Dalam pelaksanaannya, Sensus Ekonomi 2026 akan mencakup berbagai aktivitas usaha di luar sektor pemerintahan dan rumah tangga. Pendataan meliputi sektor pertanian, perikanan, industri, perdagangan, transportasi, akomodasi, hingga jasa.
Seluruh unit usaha akan menjadi sasaran sensus tanpa membedakan skala usaha. Pendataan mencakup usaha mikro, kecil, dan menengah (UMKM) hingga perusahaan berskala besar yang beroperasi di Kabupaten Sumenep.
Secara nasional, Sensus Ekonomi 2026 dilaksanakan di 38 provinsi dan 514 kabupaten atau kota.

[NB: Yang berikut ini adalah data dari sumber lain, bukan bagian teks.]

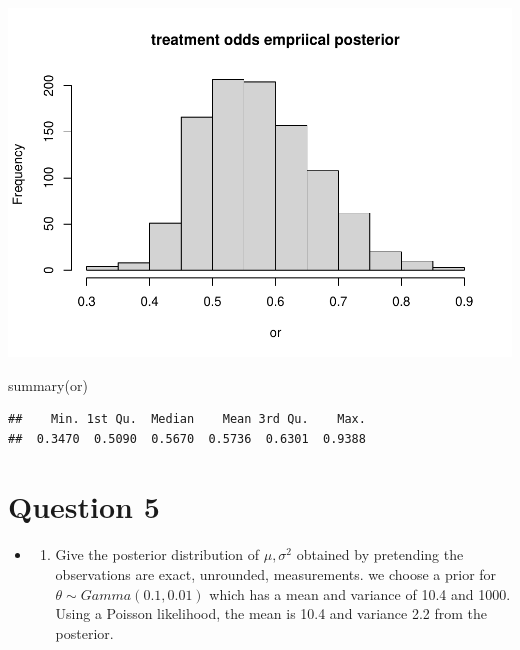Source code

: \documentclass[
]{book}
\newenvironment{Shaded}{\begin{snugshade}}{\end{snugshade}}
\newcommand{\FunctionTok}[1]{\textcolor[rgb]{0.00,0.00,0.00}{#1}}
\newcommand{\NormalTok}[1]{#1}
\providecommand{\tightlist}{%
  \setlength{\itemsep}{0pt}\setlength{\parskip}{0pt}}
\theoremstyle{definition}
\theoremstyle{definition}
\theoremstyle{definition}
\theoremstyle{definition}
\theoremstyle{remark}
\begin{document}
\includegraphics{_main_files/figure-latex/unnamed-chunk-38-2.pdf}

\begin{Shaded}
\begin{Highlighting}[]
  \FunctionTok{summary}\NormalTok{(or)}
\end{Highlighting}
\end{Shaded}

\begin{verbatim}
##    Min. 1st Qu.  Median    Mean 3rd Qu.    Max. 
##  0.3470  0.5090  0.5670  0.5736  0.6301  0.9388
\end{verbatim}

\hypertarget{question-5}{%
\section*{Question 5}\label{question-5}}

\begin{itemize}
\item
  \begin{enumerate}
  \def\labelenumi{(\alph{enumi})}
  \tightlist
  \item
    Give the posterior distribution of \(\mu, \sigma^2\) obtained by pretending the observations are exact, unrounded, measurements. we choose a prior for \(\theta \sim Gamma(0.1,0.01)\) which has a mean and variance of 10.4 and 1000. Using a Poisson likelihood, the mean is 10.4 and variance 2.2 from the posterior.
  \end{enumerate}
\end{itemize}
\end{document}
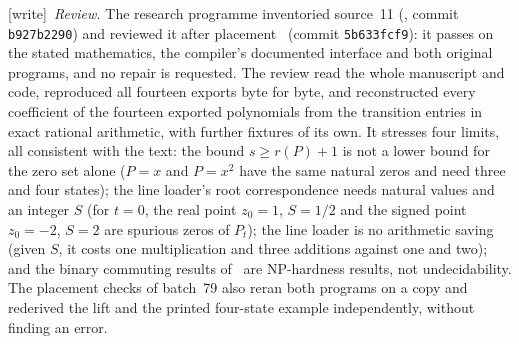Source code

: \documentclass[11pt,letterpaper]{article}
\theoremstyle{definition}
\theoremstyle{remark}
\newcommand{\wtag}{\textup{[write]}}
\begin{document}
\wtag\ \emph{Review.} The research programme inventoried source~11 (\cite{intake79}, commit \texttt{b927b2290}) and reviewed it after placement~\cite{reviewMX} (commit \texttt{5b633fcf9}): it passes on the stated mathematics, the compiler's documented interface and both original programs, and no repair is requested. The review read the whole manuscript and code, reproduced all fourteen exports byte for byte, and reconstructed every coefficient of the fourteen exported polynomials from the transition entries in exact rational arithmetic, with further fixtures of its own. It stresses four limits, all consistent with the text: the bound $s\geq r(P)+1$ is not a lower bound for the zero set alone ($P=x$ and $P=x^2$ have the same natural zeros and need three and four states); the line loader's root correspondence needs natural values and an integer $S$ (for $t=0$, the real point $z_0=1$, $S=1/2$ and the signed point $z_0=-2$, $S=2$ are spurious zeros of $P_t$); the line loader is no arithmetic saving (given $S$, it costs one multiplication and three additions against one and two); and the binary commuting results of~\cite{bell-semukhin} are NP-hardness results, not undecidability. The placement checks of batch~79 also reran both programs on a copy and rederived the lift and the printed four-state example independently, without finding an error.
\end{document}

Khusus di Kabupaten Sumenep, pendataan akan menjangkau 27 kecamatan yang meliputi 334 desa dan kelurahan.
Kepala Bappeda Sumenep Arif Firmanto mengajak seluruh pelaku usaha berpartisipasi aktif dengan memberikan data yang benar dan lengkap kepada petugas sensus.
” Kami berharap seluruh pelaku usaha dapat berpartisipasi aktif dalam Sensus Ekonomi 2026,” ungkapnya.
Menurut Arif, data yang akurat akan membantu pemerintah dalam merumuskan program pembangunan yang lebih tepat sasaran. Termasuk juga menjadi dasar dalam melakukan upaya penguatan sektor UMKM dan peningkatan kesejahteraan masyarakat.
Menurut Arif, hasil Sensus Ekonomi 2026 akan menjadi landasan penting bagi pemerintah daerah. Terutama dalam menyusun berbagai program pembangunan dan kebijakan ekonomi yang lebih efektif sesuai kebutuhan masyarakat.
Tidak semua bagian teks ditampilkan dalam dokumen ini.